I had some moments of truthfulness and clarity yesterday. I will admit that I spent most of the afternoon after I left work wiping the tears away. But they were cathartic in nature and the kind that helps me deal with the conflict in its true light.
Let's start with the fact that Mr. Wonderful did not purchase any presents for me. He was not deliberately being mean or spiteful. I think this reflects his true feelings about me--nothing more than someone else he knows.
He phoned yesterday when I was attending D10's art exhibit. I didn't pick up the call because 1) I was at the library; and 2) I was talking to a bunch of D7's special ed teachers. His voicemail started like this:
MW: "Hey, Bets, I know you're not talking to me, so will you have D10 return this call and tell me if you ever received the form for D7's Daddy & Me Breakfast? Also, I want to ask D10 if I can come to lunch with her on Thursday."
Hmmmm. I was avoiding his calls last week, but yesterday's was not deliberate in avoidance.
Next issue. D (my boss) had requested us to pick a night to go to dinner. He gave us 3 choices for this week, and the one that seemed feasible did not work out. He called D back and left him a voicemail saying:
"Hey, Thursday won't work for me since I promised a friend I would bowl for him. Things don't look good next week either."
I think this avoidance thing is contagious...
Lastly and most importantly, I finally understand that the reason he doesn't want a divorce or to work on reconciliation is because both paths require effort.
That is the crux of everything here. He likes doing nothing. He likes not being responsible or making decisions. Getting a D would require a lot of time, money and effort to finish the split. Working on reconciliation also requires more than just showing up somewhere.

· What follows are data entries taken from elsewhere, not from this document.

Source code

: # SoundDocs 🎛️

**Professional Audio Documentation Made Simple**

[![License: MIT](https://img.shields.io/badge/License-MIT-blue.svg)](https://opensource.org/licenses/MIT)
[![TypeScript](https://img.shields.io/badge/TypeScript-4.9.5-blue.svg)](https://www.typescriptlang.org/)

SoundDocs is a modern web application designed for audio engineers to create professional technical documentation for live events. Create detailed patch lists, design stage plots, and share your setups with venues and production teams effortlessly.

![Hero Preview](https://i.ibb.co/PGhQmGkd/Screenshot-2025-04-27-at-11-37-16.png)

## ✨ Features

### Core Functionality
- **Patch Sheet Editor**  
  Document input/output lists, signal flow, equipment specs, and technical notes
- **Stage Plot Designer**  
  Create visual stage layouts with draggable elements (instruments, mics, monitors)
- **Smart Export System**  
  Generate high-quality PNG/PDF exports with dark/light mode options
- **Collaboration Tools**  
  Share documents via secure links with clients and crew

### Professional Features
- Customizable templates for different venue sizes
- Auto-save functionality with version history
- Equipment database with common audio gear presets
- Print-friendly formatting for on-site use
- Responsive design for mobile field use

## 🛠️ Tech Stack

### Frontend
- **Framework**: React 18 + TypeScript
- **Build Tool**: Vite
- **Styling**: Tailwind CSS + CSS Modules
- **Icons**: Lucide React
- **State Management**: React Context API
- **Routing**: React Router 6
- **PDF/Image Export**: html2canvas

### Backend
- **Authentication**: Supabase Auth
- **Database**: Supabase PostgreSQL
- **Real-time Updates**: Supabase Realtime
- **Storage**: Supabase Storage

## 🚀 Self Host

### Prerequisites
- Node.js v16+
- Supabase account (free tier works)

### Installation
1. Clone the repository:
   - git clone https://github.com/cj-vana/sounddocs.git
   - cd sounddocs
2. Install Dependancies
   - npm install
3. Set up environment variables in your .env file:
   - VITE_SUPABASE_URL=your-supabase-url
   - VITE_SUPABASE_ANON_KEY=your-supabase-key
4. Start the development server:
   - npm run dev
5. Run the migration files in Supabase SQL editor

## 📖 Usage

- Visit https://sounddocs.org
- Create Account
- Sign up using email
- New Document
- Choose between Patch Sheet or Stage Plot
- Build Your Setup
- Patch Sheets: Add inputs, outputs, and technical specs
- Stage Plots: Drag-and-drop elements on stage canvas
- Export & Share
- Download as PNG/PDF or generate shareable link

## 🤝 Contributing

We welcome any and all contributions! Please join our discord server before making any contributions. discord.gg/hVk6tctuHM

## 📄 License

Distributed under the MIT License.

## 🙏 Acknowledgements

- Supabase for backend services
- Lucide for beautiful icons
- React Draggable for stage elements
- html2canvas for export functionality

With this, I realized something earth shattering. I don't love this man. I loved the man I married--the guy who loved me back and treated me like his only love. The father of my girls. But that guy has been gone for a few years now. Frankly, I don't think that guy is ever coming back because it requires too much effort and thought.

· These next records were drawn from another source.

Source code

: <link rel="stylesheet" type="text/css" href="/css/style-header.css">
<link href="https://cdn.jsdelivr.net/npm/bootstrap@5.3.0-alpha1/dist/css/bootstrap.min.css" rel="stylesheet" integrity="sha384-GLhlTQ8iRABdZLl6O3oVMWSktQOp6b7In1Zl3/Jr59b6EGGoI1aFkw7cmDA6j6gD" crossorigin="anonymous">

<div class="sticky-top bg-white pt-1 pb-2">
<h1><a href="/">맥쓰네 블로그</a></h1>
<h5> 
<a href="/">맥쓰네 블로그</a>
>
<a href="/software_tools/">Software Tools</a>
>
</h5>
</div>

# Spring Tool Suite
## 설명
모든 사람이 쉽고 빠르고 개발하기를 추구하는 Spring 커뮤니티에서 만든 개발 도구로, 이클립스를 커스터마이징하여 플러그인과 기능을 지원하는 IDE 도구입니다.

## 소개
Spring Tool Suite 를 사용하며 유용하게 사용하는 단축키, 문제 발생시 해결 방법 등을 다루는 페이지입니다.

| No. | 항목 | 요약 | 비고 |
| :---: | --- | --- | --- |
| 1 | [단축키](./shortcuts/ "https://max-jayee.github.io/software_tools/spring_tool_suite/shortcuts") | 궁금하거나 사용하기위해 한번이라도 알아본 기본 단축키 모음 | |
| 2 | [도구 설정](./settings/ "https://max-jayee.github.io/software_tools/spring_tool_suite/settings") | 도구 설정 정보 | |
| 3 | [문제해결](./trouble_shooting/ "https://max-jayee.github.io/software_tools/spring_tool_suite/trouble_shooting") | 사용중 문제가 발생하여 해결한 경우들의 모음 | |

And I don't love the man who doesn't stand for anything. Really.
So as always, the ball is in my court. I'll spend the next month or so really devoting energy to what I want to happen. I really don't want to be in a M where separation is going to linger indefinitely.
To quote BB King: The thrill is gone.
Wow, it feels much better to have this truth present itself because the truth always helps us make better decisions for ourselves.
Just keep swimming.
Bets
"There are only 2 ways to live your life. One is as though nothing is a miracle. The other is as though everything is a miracle."